I can’t waste time any longer – in five days I’ll start writing the first draft of my new novel, an adventure yarn that is called House of the Gods and comes with a nice nice nice contract attached, which I have already signed1.
The story is fully outlined, the basic research is done, I have a folder full of clippings, links, and Wikipedia pages.
And pictures.
I’ll start working on it next monday, and I’m planning 5000 words per day, for ten days.
It won’t be so smooth – I’ll pick up speed as the story proceeds.
But I’m seeing it happen in my brain, like a movie I’ve watched too many times.
Now I’ve only to put to paper (or file) the plot of the movie, like I’d tell to my brother, or to a friend.
Nice and smooth.
So, in these final few days before I dive in, it’s time to get in the mood.
And because House of the Gods will feature dinosaurs2, I’m going back again to Robert Bakker’s The Dinosaur Heresies.
If it was good enough for Michael Crichton, it’s good enough for me.
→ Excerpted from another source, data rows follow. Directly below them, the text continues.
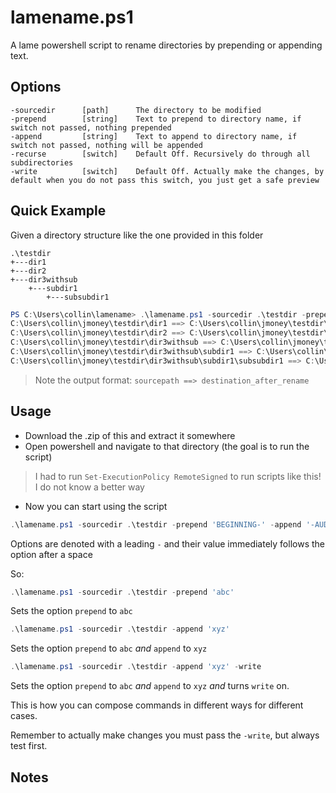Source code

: # lamename.ps1

A lame powershell script to rename directories by prepending or appending text.

## Options

```
-sourcedir      [path]      The directory to be modified
-prepend        [string]    Text to prepend to directory name, if switch not passed, nothing prepended
-append         [string]    Text to append to directory name, if switch not passed, nothing will be appended
-recurse        [switch]    Default Off. Recursively do through all subdirectories
-write          [switch]    Default Off. Actually make the changes, by default when you do not pass this switch, you just get a safe preview
```

## Quick Example

Given a directory structure like the one provided in this folder

```
.\testdir
+---dir1
+---dir2
+---dir3withsub
    +---subdir1
        +---subsubdir1
```

```ps1
PS C:\Users\collin\lamename> .\lamename.ps1 -sourcedir .\testdir -prepend 'CLIENTNAME-' -append '-AUDIT1' -recurse
C:\Users\collin\jmoney\testdir\dir1 ==> C:\Users\collin\jmoney\testdir\CLIENTNAME-dir1-AUDIT1
C:\Users\collin\jmoney\testdir\dir2 ==> C:\Users\collin\jmoney\testdir\CLIENTNAME-dir2-AUDIT1
C:\Users\collin\jmoney\testdir\dir3withsub ==> C:\Users\collin\jmoney\testdir\CLIENTNAME-dir3withsub-AUDIT1
C:\Users\collin\jmoney\testdir\dir3withsub\subdir1 ==> C:\Users\collin\jmoney\testdir\dir3withsub\CLIENTNAME-subdir1-AUDIT1
C:\Users\collin\jmoney\testdir\dir3withsub\subdir1\subsubdir1 ==> C:\Users\collin\jmoney\testdir\dir3withsub\subdir1\CLIENTNAME-subsubdir1-AUDIT1
```

> Note the output format: `sourcepath ==> destination_after_rename`

## Usage

- Download the .zip of this and extract it somewhere
- Open powershell and navigate to that directory (the goal is to run the script)

> I had to run `Set-ExecutionPolicy RemoteSigned` to run scripts like this! I do not know a better way

- Now you can start using the script

```ps1
.\lamename.ps1 -sourcedir .\testdir -prepend 'BEGINNING-' -append '-AUDIT1' -recurse
```

Options are denoted with a leading `-` and their value immediately follows the option after a space

So: 

```ps1
.\lamename.ps1 -sourcedir .\testdir -prepend 'abc'
```

Sets the option `prepend` to `abc`

```ps1
.\lamename.ps1 -sourcedir .\testdir -append 'xyz'
```

Sets the option `prepend` to `abc` _and_ `append` to `xyz`

```ps1
.\lamename.ps1 -sourcedir .\testdir -append 'xyz' -write
```

Sets the option `prepend` to `abc` _and_ `append` to `xyz` _and_ turns `write` on.

This is how you can compose commands in different ways for different cases.

Remember to actually make changes you must pass the `-write`, but always test first.

## Notes
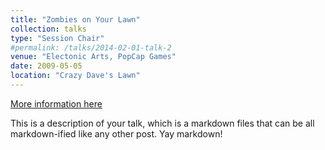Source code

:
 ```yaml
---
title: "Zombies on Your Lawn"
collection: talks
type: "Session Chair"
#permalink: /talks/2014-02-01-talk-2
venue: "Electonic Arts, PopCap Games"
date: 2009-05-05
location: "Crazy Dave's Lawn"
---
```


[More information here](http://example2.com)

This is a description of your talk, which is a markdown files that can be all markdown-ified like any other post. Yay markdown!
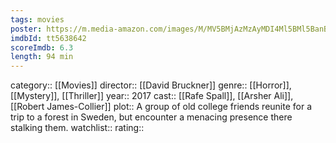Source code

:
 ```yaml
---
tags: movies
poster: https://m.media-amazon.com/images/M/MV5BMjAzMzAyMDI4Ml5BMl5BanBnXkFtZTgwODMwOTY2NDM@._V1_SX300.jpg
imdbId: tt5638642
scoreImdb: 6.3
length: 94 min
---
```


category:: [[Movies]]
director:: [[David Bruckner]]
genre:: [[Horror]], [[Mystery]], [[Thriller]]
year:: 2017
cast:: [[Rafe Spall]], [[Arsher Ali]], [[Robert James-Collier]]
plot:: A group of old college friends reunite for a trip to a forest in Sweden, but encounter a menacing presence there stalking them.
watchlist:: 
rating::
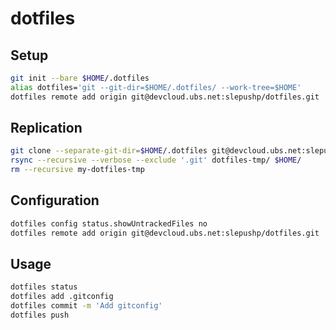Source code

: # dotfiles

## Setup
```sh
git init --bare $HOME/.dotfiles
alias dotfiles='git --git-dir=$HOME/.dotfiles/ --work-tree=$HOME'
dotfiles remote add origin git@devcloud.ubs.net:slepushp/dotfiles.git
```

## Replication
```sh
git clone --separate-git-dir=$HOME/.dotfiles git@devcloud.ubs.net:slepushp/dotfiles.git dotfiles-tmp
rsync --recursive --verbose --exclude '.git' dotfiles-tmp/ $HOME/
rm --recursive my-dotfiles-tmp
```

## Configuration
```sh
dotfiles config status.showUntrackedFiles no
dotfiles remote add origin git@devcloud.ubs.net:slepushp/dotfiles.git
```

## Usage
```sh
dotfiles status
dotfiles add .gitconfig
dotfiles commit -m 'Add gitconfig'
dotfiles push
```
I bought my copy in London, in 19923 – I was a geology student that had enrolled in university for his love of dinosaurs and volcanoes, only to learn that the Turin department of Geology did have neither a Volcanology course, nor a Vertebrate Paleontology course.
I had been stuck forever in class studying feldspars in thin section and fossil molluscs. But in 1992 I was in London, I was studying at Birkbeck College and I felt like an escaped prisoner.
I was in the UK, there were fossil dinosaurs in the British Museum, and I went and bought myself a copy of Bakker’s book, Penguin edition.
Robert Bakker’s The Dinosaur Heresies was the first major revisionist book about dinosauria to hit the general public.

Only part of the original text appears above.